Collected data:

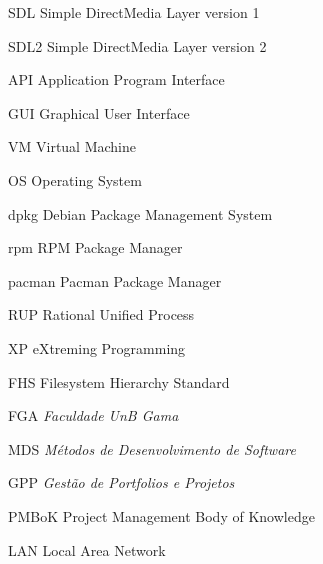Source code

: \begin{siglas}
  \item[SDL] Simple DirectMedia Layer version 1
  \item[SDL2] Simple DirectMedia Layer version 2
  \item[API] Application Program Interface
  \item[GUI] Graphical User Interface
  \item[VM] Virtual Machine
  \item[OS] Operating System
  \item[dpkg] Debian Package Management System
  \item[rpm] RPM Package Manager
  \item[pacman] Pacman Package Manager
  \item[RUP] Rational Unified Process
  \item[XP] eXtreming Programming
  \item[FHS] Filesystem Hierarchy Standard
  \item[FGA] \textit{Faculdade UnB Gama}
  \item[MDS] \textit{M\'etodos de Desenvolvimento de Software}
  \item[GPP] \textit{Gest\~ao de Portfolios e Projetos}
  \item[PMBoK] Project Management Body of Knowledge
  \item[LAN] Local Area Network
\end{siglas}
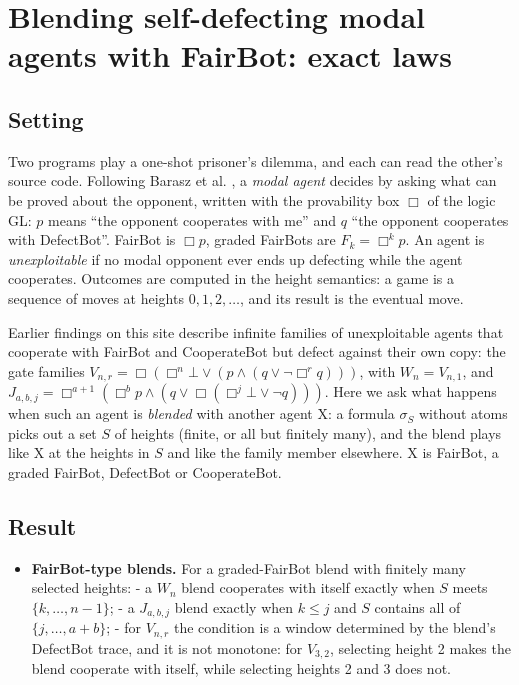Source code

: \documentclass{article}
\begin{document}
\section{Blending self-defecting modal agents with FairBot: exact laws}
\label{sec:blend-window-laws}

\subsection*{Setting}

Two programs play a one-shot prisoner's dilemma, and each can read the other's source code.
Following Barasz et al. \cite{barasz2014robust}, a \emph{modal agent} decides by asking what can be proved
about the opponent, written with the provability box $\Box$ of the logic GL: $p$ means ``the
opponent cooperates with me'' and $q$ ``the opponent cooperates with DefectBot''. FairBot is
$\Box p$, graded FairBots are $F_k = \Box^k p$. An agent is \emph{unexploitable} if no modal opponent
ever ends up defecting while the agent cooperates. Outcomes are computed in the height semantics:
a game is a sequence of moves at heights $0, 1, 2, \dots$, and its result is the eventual move.

Earlier findings on this site describe infinite families of unexploitable agents that cooperate
with FairBot and CooperateBot but defect against their own copy: the gate families
$V_{n,r} = \Box(\Box^n\bot \vee (p \wedge (q \vee \neg\Box^r q)))$, with $W_n = V_{n,1}$, and
$J_{a,b,j} = \Box^{a+1}(\Box^b p \wedge (q \vee \Box(\Box^j\bot \vee \neg q)))$. Here we ask what
happens when such an agent is \emph{blended} with another agent X: a formula $\sigma_S$ without atoms
picks out a set $S$ of heights (finite, or all but finitely many), and the blend plays like X at
the heights in $S$ and like the family member elsewhere. X is FairBot, a graded FairBot,
DefectBot or CooperateBot.

\subsection*{Result}

\begin{itemize}
\item \textbf{FairBot-type blends.} For a graded-FairBot blend with finitely many selected heights: - a $W_n$ blend cooperates with itself exactly when $S$ meets $\{k, \dots, n-1\}$; - a $J_{a,b,j}$ blend exactly when $k \le j$ and $S$ contains all of $\{j, \dots, a+b\}$; - for $V_{n,r}$ the condition is a window determined by the blend's DefectBot trace, and it is not monotone: for $V_{3,2}$, selecting height 2 makes the blend cooperate with itself, while selecting heights 2 and 3 does not.
\end{itemize}
\end{document}
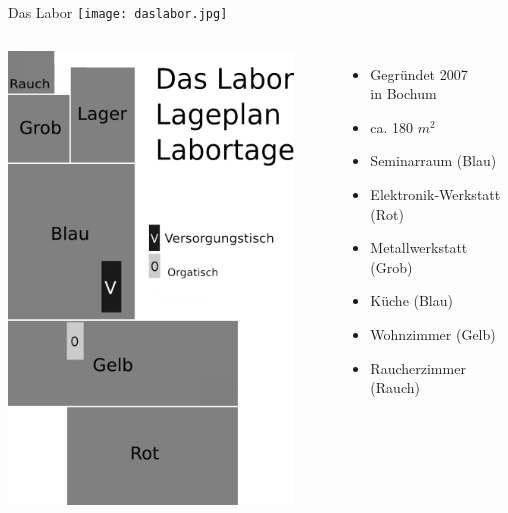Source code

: \documentclass{beamer}
\begin{document}
  \begin{frame}{Das Labor}
    \texttt{[image: daslabor.jpg]}
  \end{frame}

  \begin{frame}
    \begin{columns}[l]
      \includegraphics[width=0.9\textwidth]{daslabor-map.png}
      \begin{itemize}
        \item Gegründet 2007\\in Bochum
        \item ca. 180 $m^2$
        \item Seminarraum (Blau)
        \item Elektronik-Werkstatt (Rot)
        \item Metallwerkstatt (Grob)
        \item Küche (Blau)
        \item Wohnzimmer (Gelb)
        \item Raucherzimmer (Rauch)
      \end{itemize}
    \end{columns}
  \end{frame}
\end{document}
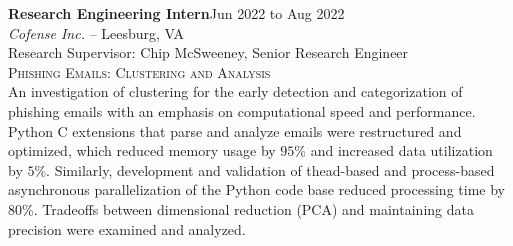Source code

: \documentclass[hidelinks, 10pt]{article}
\begin{document}
{{    \vspace{4mm}

    \begin{minipage}[ct]{0.9\linewidth}
        \textbf{Research Engineering Intern}\hfill Jun 2022 to Aug 2022\\
        \emph{Cofense Inc.} -- Leesburg, VA\\
        Research Supervisor: Chip McSweeney, Senior Research Engineer\\
        {\textsc{Phishing Emails: Clustering and Analysis}}
        \vspace{1mm}\\
        An investigation of clustering for the early detection and categorization of
        phishing emails with an emphasis on computational speed and performance.  Python
        C extensions that parse and analyze emails were restructured and optimized,
        which reduced memory usage by $95$\% and increased data utilization by $5$\%.
        Similarly, development and validation of thead-based and process-based
        asynchronous parallelization of the Python code base reduced processing time by
        $80$\%. Tradeoffs between dimensional reduction (PCA) and maintaining data
        precision were examined and analyzed.
    \end{minipage}

    \vspace{4mm}

}}
\end{document}
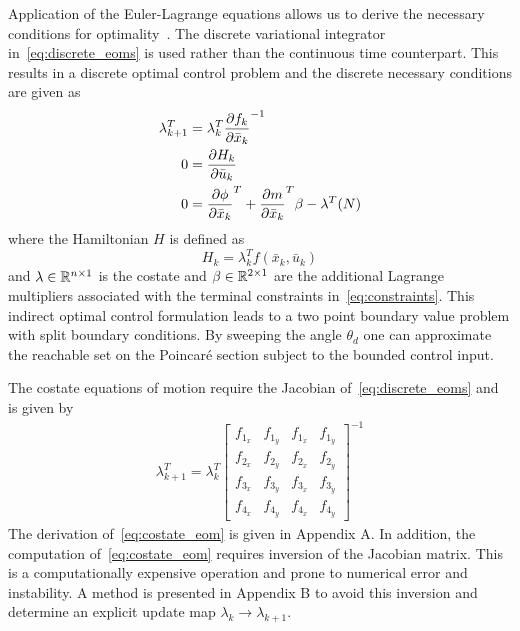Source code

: \documentclass[letterpaper, preprint, paper,11pt]{AAS}	%
\begin{document}
Application of the Euler-Lagrange equations allows us to derive the necessary conditions for optimality~\cite{bryson1975}.
The discrete variational integrator in~\cref{eq:discrete_eoms} is used rather than the continuous time counterpart. 
This results in a discrete optimal control problem and the discrete necessary conditions are given as
\begin{subequations}\label{eq:necc_cond}
\begin{align}
	\lambda_{k+1}^T &= \lambda_k^T  \frac{\partial f_k}{\partial \bar{x}_k}^{-1} \\
	0 &=  \frac{\partial H_k}{\partial \bar{u}_k} \\
	0 &= \frac{\partial \phi}{\partial \bar{x}_k}^T + \frac{\partial m}{\partial \bar{x}_k}^T\beta  - \lambda^T(N)  
\end{align}
\end{subequations}
where the Hamiltonian \(H\) is defined as
\begin{equation}
	H_k = \lambda_k^T f(\bar{x}_k, \bar{u}_k) 
	\label{eq:hamiltonian_opt}
\end{equation}
and \(\lambda \in \mathbb{R}^{n \times 1}\) is the costate and \(\beta \in \mathbb{R}^{2 \times 1} \) are the additional Lagrange multipliers associated with the terminal constraints in~\cref{eq:constraints}.
This indirect optimal control formulation leads to a two point boundary value problem with split boundary conditions. 
By sweeping the angle \( \theta_d \) one can approximate the reachable set on the Poincar\'e section subject to the bounded control input. 

The costate equations of motion require the Jacobian of~\cref{eq:discrete_eoms} and is given by
\begin{align}\label{eq:costate_eom}
	\lambda_{k+1}^T = \lambda_k^T
	\begin{bmatrix} 
		f_{1_x} & f_{1_y} & f_{1_{\dot{x}}} & f_{1_{\dot{y}}} \\
		f_{2_x} & f_{2_y} & f_{2_{\dot{x}}} & f_{2_{\dot{y}}} \\
		f_{3_x} & f_{3_y} & f_{3_{\dot{x}}} & f_{3_{\dot{y}}} \\
		f_{4_x} & f_{4_y} & f_{4_{\dot{x}}} & f_{4_{\dot{y}}}
	\end{bmatrix} ^ {-1}
\end{align}
The derivation of~\cref{eq:costate_eom} is given in Appendix A.
In addition, the computation of~\cref{eq:costate_eom} requires inversion of the Jacobian matrix.
This is a computationally expensive operation and prone to numerical error and instability.
A method is presented in Appendix B to avoid this inversion and determine an explicit update map \( \lambda_k \to \lambda_{k+1} \).
\end{document}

## PROBLEM STATEMENT
For this exercise, please output exactly the lines above starting at the line with "in Appendix A." and ending at the line with "A method is", ends included.

## OUTPUT OF THE TASK
The derivation of~\cref{eq:costate_eom} is given in Appendix A.
In addition, the computation of~\cref{eq:costate_eom} requires inversion of the Jacobian matrix.
This is a computationally expensive operation and prone to numerical error and instability.
A method is presented in Appendix B to avoid this inversion and determine an explicit update map \( \lambda_k \to \lambda_{k+1} \).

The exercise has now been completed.